Durante los siguientes días, mientras el inspector Garnet se restablecía de sus diversas magulladuras y heridas, los Petrefact celebraron una reunión del consejo de familia en Fawcet House. Emmelia fue llevada hasta allí por Osbert, en el coche de éste, e incluso Lord Petrefact se vio forzado, ante las amenazas que pesaban ahora sobre su propia reputación, a presentarse también. Por otro lado, la idea de que su hermana pudiera ser la atacante de las enanas sirvió para redimir a Yapp.
Ya le dije que ese necio era incapaz de hacerlo —le dijo a Croxley—. Es evidente que consiguió que esa furcia los hiciera por él.
—Le felicito —dijo Croxley—. Debe usted de sentirse orgulloso. Dicen que toda publicidad, por mala que sea, siempre es beneficiosa.
—Cierre el pico —dijo Lord Petrefact, para quien esa máxima se había convertido en anatema.
Era casi exactamente el mismo consejo que Purbeck estaba dándole a Emmelia.
—En caso de que te lleven, cosa que dudo mucho que llegue a ocurrir, no digas absolutamente nada. No estás obligada a proporcionarle a la policía ninguna clase de prueba que pueda ser utilizada contra ti. El inspector, si se presenta, tendrá que hacerte esta advertencia. En caso de que no lo hiciera, él mismo estaría infringiendo la ley.

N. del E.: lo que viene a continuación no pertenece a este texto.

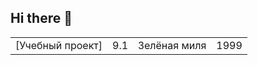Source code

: ## Hi there 👋

<!--
**annmiers/annmiers** is a ✨ _special_ ✨ repository because its `README.md` (this file) appears on your GitHub profile.

Here are some ideas to get you started:

- 🔭 I’m currently working on ...
- 🌱 I’m currently learning ...
- 👯 I’m looking to collaborate on ...
- 🤔 I’m looking for help with ...
- 💬 Ask me about ...
- 📫 How to reach me: ...
- 😄 Pronouns: ...
- ⚡ Fun fact: ...
-->
<table>
  <tr>
    <td>[Учебный проект]</td>
    <td>9.1</td>
    <td>Зелёная миля</td>
    <td>1999</td>
  </tr>
</table>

—En una palabra, me aconsejas que les mienta —dijo Emmelia—. Pero recuerda que no soy inocente. Que soy una necia…
—No eres tú quien ha de decirlo —interrumpió el juez apresuradamente—. Es el fiscal quien tiene que demostrarlo y convencer al jurado de que así es.
—A no ser que yo misma me declare culpable —dijo Emmelia.
Toda la familia la miró horrorizada. Hasta Lord Petrefact empalideció.
—Pero no puedes hacerlo —dijo el general de brigada, rompiendo el silencio—. Quiero decir que…, piensa en la familia…
—Piensa en la cárcel. Piensa en los manicomios para delincuentes locos… —dijo el juez, en tono más siniestro incluso.
—Piensa en la publicidad —dijo Lord Petrefact, casi gimiendo.
Emmelia le contestó mirándole a la cara:
—Tú eres quien hubiese tenido que pensar en la publicidad antes de contratar al profesor Yapp para que escribiera la historia de la familia —dijo en tono muy seco—. Si no hubieses enviado a ese pobre hombre para que husmease en Buscott, hoy no se encontraría donde está.
—Esta frase me parece carente de lógica —dijo el juez—. Yapp hubiese podido asesinar a cualquier otra persona en cualquier otro lado.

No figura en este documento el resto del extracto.